Now, differentiate both sides with respect to a,

\displaystyle I'(a)=\int_0^{\pi/2}\frac{\sin^2(x)}{1+a\sin^2(x)}\,dx=\int_0^{\pi/2} \frac{1}{a+\csc^2(x)}\,dx

Now, substitute u=\cot(x)

\displaystyle I'(a)=-\int_{\infty}^{0}\frac{1}{a+1+u^2}\left(\frac{1}{u^2+1}\right)\,du=\int_{0}^{\infty}\frac{1}{a+1+u^2}\left(\frac{1}{u^2+1}\right)\,du

Where we used the trigonometric identity 1+\cot^2(x)=\csc^2(x). Using partial fraction expansion,

\displaystyle I'(a)=\frac{1}{a}\int_{0}^{\infty}\frac{1}{u^2+1}-\frac{1}{a+1+u^2}\,dx

It’s easy to recognize the first two as arctangent integrals. Indeed,

\displaystyle I'(a)=\frac{1}{a}\left(\frac{\pi}{2}-\frac{\pi}{2}\left(\frac{1}{\sqrt{a+1}}\right)\right)=\frac{\pi}{2a}\left(1-\frac{1}{\sqrt{a+1}}\right)

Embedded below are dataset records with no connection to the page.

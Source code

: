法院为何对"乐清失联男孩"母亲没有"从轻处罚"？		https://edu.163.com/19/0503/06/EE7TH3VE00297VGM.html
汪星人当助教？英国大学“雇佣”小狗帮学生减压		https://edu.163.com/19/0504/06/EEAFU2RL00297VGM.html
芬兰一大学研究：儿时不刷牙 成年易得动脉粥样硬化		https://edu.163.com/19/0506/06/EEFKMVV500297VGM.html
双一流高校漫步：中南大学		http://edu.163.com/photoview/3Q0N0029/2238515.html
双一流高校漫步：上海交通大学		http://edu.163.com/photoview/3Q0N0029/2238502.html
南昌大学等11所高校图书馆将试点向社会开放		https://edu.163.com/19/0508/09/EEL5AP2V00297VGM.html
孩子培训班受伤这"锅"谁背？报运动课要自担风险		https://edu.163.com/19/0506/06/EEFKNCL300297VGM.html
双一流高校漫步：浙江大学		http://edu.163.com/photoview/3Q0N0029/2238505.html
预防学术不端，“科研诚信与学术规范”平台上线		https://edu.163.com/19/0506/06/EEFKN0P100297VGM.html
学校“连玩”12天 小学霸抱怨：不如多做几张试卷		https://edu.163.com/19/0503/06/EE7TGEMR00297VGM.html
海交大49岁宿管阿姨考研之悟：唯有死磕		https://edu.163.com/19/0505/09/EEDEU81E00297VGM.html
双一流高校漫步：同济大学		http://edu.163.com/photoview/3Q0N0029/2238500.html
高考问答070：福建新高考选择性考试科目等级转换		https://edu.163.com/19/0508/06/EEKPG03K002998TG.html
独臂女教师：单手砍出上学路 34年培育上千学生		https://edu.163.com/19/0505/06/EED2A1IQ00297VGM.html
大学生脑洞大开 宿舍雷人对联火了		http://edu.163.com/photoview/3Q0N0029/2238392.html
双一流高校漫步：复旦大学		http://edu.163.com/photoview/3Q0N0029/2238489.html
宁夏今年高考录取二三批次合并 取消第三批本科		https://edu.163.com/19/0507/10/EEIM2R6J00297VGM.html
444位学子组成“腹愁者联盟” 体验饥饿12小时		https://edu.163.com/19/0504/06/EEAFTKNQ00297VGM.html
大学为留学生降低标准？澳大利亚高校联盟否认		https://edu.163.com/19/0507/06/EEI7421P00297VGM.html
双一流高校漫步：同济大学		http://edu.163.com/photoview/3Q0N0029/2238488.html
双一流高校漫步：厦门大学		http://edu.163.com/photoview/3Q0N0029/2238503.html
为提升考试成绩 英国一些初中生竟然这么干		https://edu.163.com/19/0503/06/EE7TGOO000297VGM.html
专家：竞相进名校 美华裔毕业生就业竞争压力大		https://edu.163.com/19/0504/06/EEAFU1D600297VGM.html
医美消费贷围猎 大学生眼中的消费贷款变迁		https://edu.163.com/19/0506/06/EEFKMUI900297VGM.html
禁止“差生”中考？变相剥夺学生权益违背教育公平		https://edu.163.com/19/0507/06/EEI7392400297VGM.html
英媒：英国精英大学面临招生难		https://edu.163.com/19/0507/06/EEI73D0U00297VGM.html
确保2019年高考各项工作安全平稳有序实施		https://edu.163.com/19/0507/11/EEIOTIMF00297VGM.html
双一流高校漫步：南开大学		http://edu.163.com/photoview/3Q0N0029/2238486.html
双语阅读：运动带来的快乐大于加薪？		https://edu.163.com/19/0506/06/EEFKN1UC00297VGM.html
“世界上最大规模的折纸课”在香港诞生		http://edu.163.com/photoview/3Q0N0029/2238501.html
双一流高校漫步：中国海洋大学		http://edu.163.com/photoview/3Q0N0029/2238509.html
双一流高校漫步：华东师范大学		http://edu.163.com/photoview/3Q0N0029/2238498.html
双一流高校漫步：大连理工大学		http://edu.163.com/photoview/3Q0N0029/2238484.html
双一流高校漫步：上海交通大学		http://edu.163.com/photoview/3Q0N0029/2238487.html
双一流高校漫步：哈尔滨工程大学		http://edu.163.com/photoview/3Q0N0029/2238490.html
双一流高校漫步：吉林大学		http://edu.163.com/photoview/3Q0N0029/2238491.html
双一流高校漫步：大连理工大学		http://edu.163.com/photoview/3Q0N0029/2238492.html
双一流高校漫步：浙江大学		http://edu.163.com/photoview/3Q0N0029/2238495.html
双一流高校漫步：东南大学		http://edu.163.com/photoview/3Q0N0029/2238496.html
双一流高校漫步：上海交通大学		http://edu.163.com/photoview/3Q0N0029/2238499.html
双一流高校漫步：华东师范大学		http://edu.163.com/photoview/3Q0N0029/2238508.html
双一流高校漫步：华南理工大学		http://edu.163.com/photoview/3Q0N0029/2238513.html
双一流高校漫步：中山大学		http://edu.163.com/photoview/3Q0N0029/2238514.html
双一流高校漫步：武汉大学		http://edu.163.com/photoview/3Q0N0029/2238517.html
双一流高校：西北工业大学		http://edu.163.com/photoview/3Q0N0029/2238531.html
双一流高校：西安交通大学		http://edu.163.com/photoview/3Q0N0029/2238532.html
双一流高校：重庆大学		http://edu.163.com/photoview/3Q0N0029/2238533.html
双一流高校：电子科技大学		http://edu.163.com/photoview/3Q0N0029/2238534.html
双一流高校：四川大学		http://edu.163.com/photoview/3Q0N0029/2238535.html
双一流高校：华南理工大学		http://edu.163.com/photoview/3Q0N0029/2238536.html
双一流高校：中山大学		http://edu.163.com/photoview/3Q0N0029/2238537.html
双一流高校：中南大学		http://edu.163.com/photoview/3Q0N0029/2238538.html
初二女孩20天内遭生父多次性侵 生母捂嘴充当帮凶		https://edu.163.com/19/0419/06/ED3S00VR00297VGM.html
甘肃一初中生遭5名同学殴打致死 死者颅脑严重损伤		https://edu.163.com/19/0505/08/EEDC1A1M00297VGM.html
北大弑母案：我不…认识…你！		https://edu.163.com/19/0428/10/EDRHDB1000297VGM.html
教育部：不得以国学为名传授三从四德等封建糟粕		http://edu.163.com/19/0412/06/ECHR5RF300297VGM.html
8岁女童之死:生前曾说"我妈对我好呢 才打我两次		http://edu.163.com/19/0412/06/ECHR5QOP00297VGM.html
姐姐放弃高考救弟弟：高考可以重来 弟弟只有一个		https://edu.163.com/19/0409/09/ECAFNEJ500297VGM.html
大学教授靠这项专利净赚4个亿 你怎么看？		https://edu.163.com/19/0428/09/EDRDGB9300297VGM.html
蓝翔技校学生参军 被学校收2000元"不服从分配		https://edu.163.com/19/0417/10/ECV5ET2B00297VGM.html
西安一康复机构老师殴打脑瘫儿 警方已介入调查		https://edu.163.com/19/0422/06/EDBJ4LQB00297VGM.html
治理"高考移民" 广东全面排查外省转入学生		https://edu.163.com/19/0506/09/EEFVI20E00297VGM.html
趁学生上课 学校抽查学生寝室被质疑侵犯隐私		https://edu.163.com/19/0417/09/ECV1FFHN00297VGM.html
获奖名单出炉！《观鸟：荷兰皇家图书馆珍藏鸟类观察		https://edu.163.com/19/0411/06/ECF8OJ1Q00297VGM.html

Remember that we want I(a), and not I'(a). That means that we have to solve this differential equation. Simple integration will do.

\displaystyle I(a)=\frac{\pi}{2}\int\frac{1}{a}\left(1-\frac{1}{\sqrt{a+1}}\right)\,da

Substituting u=\sqrt{a+1}, we find that

\displaystyle I(a)=\frac{\pi}{2}\int \frac{1}{u^2-1}\left(1-\frac{1}{u}\right)2u\,du=\pi\int\frac{1}{(u-1)(u+1)}\left(u-1)\right)\,du=\pi\int\frac{1}{1+u}\,du

Thus,

\displaystyle I(a)=\pi\ln\left(1+\sqrt{a+1}\right)+C

Since I(0)=0, we can deduce that C=-\pi\ln(2)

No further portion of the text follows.